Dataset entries

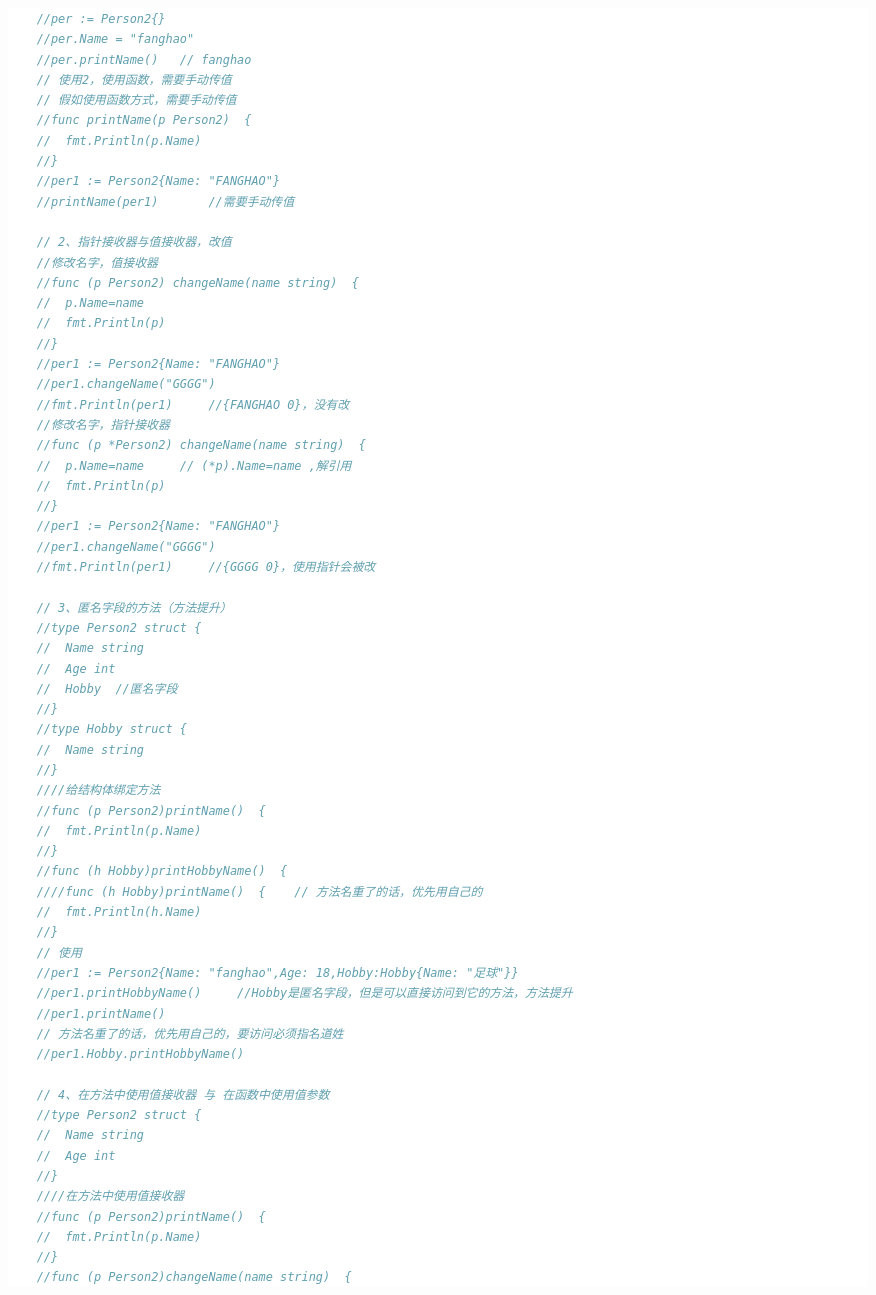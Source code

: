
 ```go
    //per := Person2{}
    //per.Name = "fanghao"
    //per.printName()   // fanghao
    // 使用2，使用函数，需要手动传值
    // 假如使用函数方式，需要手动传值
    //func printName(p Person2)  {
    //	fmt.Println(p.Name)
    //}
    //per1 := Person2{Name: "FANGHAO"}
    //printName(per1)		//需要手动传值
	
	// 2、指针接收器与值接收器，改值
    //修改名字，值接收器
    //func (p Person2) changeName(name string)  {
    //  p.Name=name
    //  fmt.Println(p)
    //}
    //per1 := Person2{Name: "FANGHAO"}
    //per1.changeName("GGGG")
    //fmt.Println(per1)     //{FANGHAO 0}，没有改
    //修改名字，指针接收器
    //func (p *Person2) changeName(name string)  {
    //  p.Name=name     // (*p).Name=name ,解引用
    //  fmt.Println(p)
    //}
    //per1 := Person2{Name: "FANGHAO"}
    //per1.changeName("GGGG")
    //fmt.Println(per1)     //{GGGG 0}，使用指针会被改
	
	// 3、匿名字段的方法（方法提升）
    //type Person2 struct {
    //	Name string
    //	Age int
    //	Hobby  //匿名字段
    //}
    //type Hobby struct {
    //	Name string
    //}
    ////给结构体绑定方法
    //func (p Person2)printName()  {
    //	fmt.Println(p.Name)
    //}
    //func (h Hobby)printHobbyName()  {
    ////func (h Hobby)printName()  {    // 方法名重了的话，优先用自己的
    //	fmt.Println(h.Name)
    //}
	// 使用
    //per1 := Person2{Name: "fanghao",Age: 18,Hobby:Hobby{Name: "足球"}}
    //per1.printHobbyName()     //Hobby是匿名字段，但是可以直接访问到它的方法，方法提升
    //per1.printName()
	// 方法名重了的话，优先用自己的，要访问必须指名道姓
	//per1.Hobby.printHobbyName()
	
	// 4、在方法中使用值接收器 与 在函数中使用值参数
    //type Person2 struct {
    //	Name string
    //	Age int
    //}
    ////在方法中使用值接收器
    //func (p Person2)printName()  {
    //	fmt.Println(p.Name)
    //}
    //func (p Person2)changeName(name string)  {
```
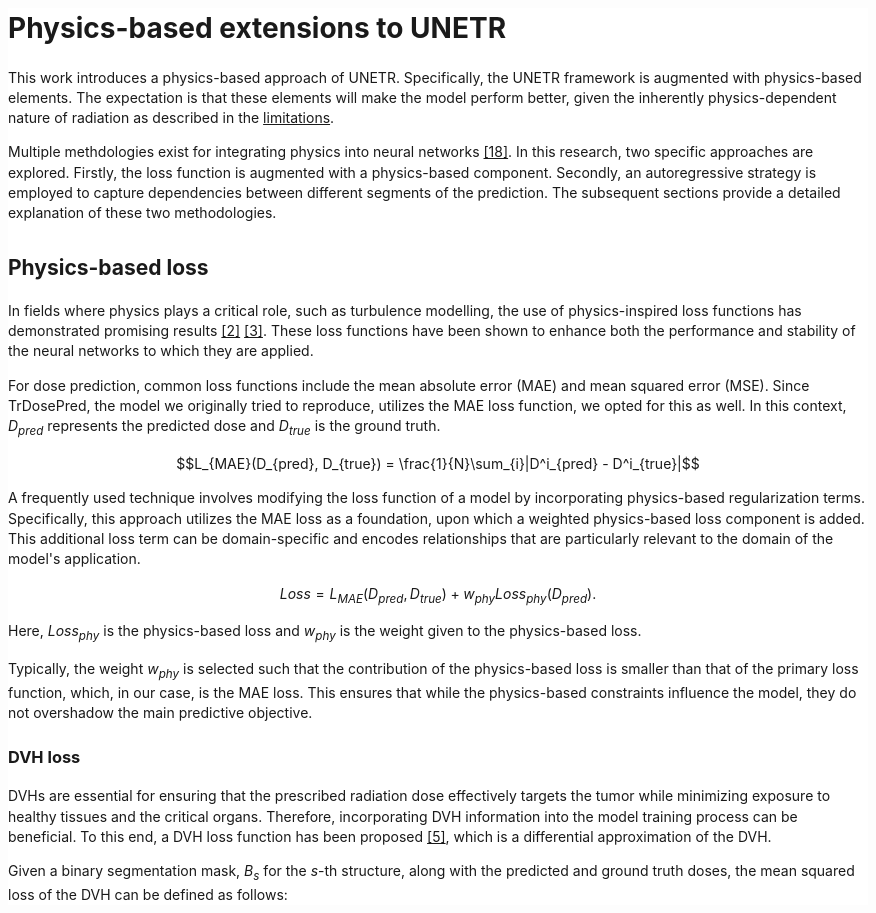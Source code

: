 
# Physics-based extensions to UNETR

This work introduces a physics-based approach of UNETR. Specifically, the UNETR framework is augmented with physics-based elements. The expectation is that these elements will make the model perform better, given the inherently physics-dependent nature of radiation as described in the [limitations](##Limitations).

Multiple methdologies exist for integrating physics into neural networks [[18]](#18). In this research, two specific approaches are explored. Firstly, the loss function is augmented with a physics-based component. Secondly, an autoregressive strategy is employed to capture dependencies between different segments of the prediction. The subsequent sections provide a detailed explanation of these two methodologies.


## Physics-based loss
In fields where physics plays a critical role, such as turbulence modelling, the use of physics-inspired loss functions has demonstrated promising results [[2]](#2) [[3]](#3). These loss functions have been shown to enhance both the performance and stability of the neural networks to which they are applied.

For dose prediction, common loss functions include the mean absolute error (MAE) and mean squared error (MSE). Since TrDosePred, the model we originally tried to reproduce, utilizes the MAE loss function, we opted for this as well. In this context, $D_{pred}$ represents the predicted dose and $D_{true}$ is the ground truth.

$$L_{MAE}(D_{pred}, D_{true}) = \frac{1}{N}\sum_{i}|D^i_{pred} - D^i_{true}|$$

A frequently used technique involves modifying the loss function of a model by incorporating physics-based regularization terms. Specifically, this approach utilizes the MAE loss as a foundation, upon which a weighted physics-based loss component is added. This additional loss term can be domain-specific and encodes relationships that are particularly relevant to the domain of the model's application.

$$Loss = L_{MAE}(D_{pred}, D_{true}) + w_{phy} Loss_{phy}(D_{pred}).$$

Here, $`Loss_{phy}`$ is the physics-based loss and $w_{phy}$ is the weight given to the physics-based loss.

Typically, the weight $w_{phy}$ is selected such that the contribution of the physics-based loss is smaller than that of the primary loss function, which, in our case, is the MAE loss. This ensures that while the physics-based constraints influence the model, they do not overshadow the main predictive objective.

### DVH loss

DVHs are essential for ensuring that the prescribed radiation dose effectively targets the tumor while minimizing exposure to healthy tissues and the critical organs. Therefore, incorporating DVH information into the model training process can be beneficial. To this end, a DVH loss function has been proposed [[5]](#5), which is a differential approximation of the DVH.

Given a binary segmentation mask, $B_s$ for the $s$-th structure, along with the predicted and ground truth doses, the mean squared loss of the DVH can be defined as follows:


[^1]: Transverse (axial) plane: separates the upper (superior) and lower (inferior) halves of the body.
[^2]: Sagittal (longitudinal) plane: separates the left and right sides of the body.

==

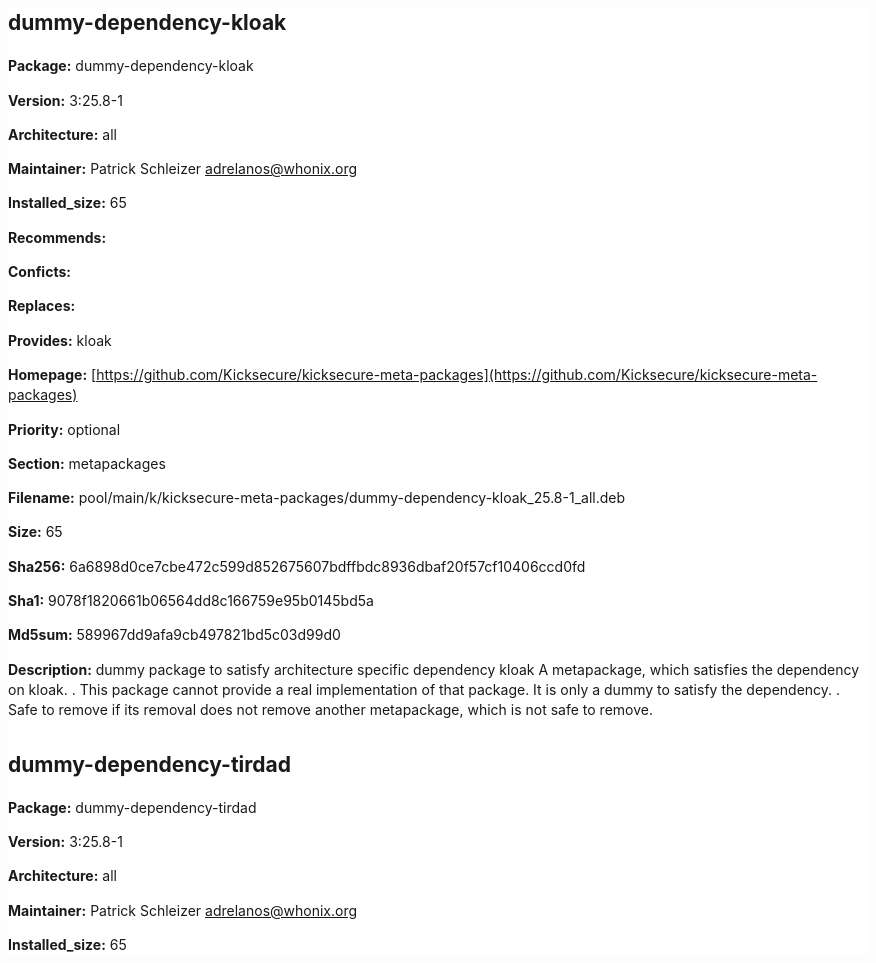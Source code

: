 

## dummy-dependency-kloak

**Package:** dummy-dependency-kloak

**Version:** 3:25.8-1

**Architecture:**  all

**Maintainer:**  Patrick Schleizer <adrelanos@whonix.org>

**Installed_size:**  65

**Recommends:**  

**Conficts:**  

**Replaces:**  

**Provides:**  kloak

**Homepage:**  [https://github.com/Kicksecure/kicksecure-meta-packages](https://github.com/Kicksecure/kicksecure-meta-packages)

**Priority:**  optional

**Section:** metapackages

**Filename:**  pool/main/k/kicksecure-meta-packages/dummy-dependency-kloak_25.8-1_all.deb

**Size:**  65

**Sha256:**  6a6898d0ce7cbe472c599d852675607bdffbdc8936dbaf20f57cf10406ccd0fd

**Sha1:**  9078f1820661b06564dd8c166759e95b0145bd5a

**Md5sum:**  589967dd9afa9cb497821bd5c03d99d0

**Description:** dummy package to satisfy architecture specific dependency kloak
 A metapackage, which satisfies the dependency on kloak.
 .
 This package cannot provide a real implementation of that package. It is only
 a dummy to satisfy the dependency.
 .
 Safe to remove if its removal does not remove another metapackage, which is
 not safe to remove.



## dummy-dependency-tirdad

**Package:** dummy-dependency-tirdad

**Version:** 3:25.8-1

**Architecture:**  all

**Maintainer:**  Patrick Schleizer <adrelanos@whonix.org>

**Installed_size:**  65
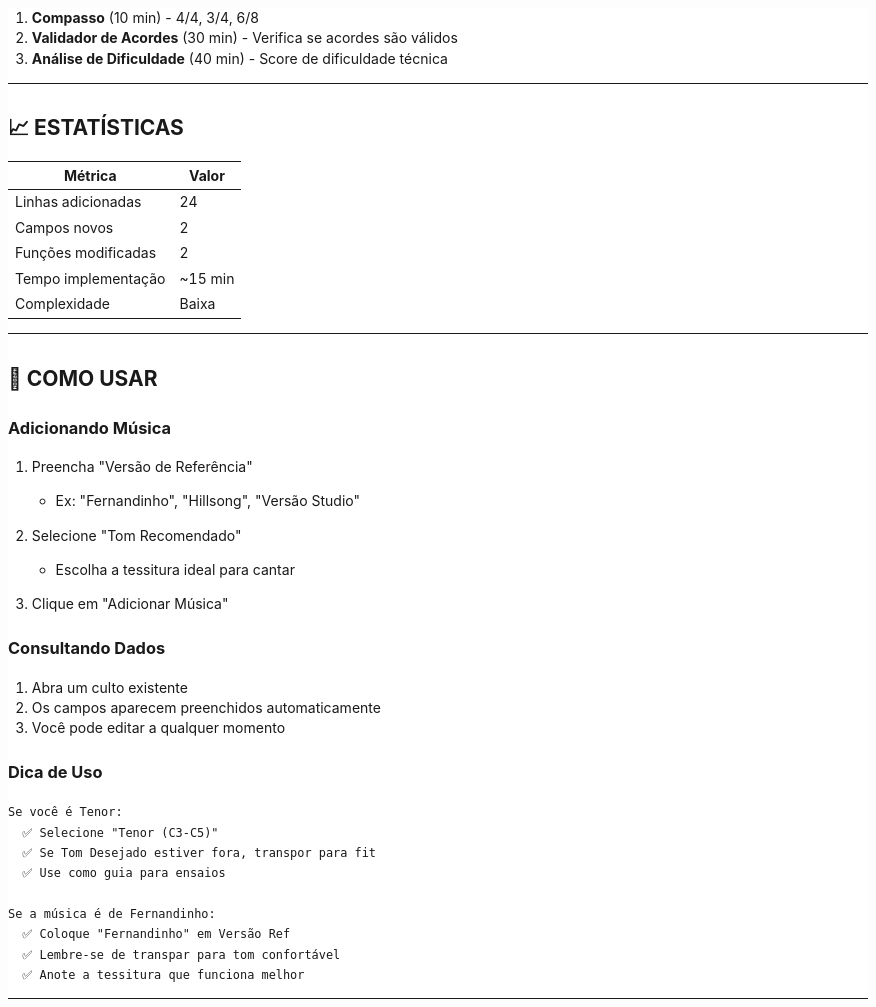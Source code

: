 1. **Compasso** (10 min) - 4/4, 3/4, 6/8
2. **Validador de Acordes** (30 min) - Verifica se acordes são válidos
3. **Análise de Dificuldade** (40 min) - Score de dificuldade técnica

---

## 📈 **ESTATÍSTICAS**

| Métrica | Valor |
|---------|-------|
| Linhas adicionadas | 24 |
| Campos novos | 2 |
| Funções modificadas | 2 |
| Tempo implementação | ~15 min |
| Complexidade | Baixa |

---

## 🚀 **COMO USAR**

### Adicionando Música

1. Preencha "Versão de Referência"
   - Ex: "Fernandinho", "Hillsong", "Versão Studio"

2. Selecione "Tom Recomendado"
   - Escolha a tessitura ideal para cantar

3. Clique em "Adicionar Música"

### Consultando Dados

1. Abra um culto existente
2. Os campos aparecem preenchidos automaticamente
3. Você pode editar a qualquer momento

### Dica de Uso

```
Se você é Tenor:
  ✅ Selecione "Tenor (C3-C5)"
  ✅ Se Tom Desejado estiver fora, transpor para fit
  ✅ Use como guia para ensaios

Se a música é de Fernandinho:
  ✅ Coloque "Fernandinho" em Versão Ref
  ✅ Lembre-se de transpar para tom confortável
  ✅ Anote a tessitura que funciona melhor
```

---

==

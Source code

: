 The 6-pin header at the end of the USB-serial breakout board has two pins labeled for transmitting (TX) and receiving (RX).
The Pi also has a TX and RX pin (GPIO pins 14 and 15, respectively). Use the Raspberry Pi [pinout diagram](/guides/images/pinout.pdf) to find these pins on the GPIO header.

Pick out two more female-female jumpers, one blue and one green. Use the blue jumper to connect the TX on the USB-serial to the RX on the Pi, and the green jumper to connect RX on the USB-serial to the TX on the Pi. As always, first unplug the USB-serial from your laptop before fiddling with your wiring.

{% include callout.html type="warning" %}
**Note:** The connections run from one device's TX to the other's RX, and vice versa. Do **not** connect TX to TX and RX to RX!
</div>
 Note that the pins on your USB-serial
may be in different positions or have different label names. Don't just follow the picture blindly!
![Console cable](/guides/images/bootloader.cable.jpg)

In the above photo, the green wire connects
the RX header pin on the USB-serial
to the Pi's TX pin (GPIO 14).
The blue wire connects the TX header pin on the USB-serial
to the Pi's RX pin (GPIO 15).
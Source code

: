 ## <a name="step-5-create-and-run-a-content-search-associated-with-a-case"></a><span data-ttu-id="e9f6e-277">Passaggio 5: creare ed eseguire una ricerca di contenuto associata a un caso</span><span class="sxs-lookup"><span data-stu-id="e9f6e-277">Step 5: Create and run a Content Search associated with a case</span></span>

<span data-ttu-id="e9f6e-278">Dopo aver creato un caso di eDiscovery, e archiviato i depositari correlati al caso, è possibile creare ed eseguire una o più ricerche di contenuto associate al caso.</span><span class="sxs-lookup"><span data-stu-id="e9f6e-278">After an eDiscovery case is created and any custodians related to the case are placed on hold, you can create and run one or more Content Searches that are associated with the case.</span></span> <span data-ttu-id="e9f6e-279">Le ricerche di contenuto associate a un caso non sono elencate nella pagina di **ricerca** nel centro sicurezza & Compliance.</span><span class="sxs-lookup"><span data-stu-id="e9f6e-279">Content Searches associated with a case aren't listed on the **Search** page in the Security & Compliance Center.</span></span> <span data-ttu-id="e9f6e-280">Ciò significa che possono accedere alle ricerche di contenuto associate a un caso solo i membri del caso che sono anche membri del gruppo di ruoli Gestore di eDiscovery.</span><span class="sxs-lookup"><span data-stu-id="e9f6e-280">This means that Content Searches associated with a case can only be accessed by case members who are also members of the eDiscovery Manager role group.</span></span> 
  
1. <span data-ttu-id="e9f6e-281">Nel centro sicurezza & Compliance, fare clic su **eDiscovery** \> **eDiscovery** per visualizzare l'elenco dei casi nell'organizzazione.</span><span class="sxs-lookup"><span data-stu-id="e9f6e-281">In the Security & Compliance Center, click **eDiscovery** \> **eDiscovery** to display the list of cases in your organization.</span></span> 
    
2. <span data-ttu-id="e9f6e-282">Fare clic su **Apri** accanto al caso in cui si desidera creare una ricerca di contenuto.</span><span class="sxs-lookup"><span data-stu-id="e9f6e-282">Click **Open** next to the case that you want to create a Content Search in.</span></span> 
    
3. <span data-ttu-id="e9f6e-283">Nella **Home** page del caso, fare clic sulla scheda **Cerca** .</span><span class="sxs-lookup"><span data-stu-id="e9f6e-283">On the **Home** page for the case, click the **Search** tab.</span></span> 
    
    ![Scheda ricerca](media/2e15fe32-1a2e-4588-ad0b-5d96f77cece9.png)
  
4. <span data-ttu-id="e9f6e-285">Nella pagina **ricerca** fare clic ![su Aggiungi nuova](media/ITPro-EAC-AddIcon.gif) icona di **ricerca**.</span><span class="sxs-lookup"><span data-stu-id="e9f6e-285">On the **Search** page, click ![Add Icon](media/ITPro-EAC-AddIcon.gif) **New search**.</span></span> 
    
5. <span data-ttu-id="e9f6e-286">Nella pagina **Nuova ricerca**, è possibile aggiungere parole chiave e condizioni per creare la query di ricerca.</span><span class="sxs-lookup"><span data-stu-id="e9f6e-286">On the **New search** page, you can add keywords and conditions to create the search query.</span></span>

> [What needs to be done] The answer must consist of every line from the records above that holds "printName".

> [Task result]
    //per.printName()   // fanghao
    //func printName(p Person2)  {
    //printName(per1)		//需要手动传值
    //func (p Person2)printName()  {
    ////func (h Hobby)printName()  {    // 方法名重了的话，优先用自己的
    //per1.printName()
    //func (p Person2)printName()  {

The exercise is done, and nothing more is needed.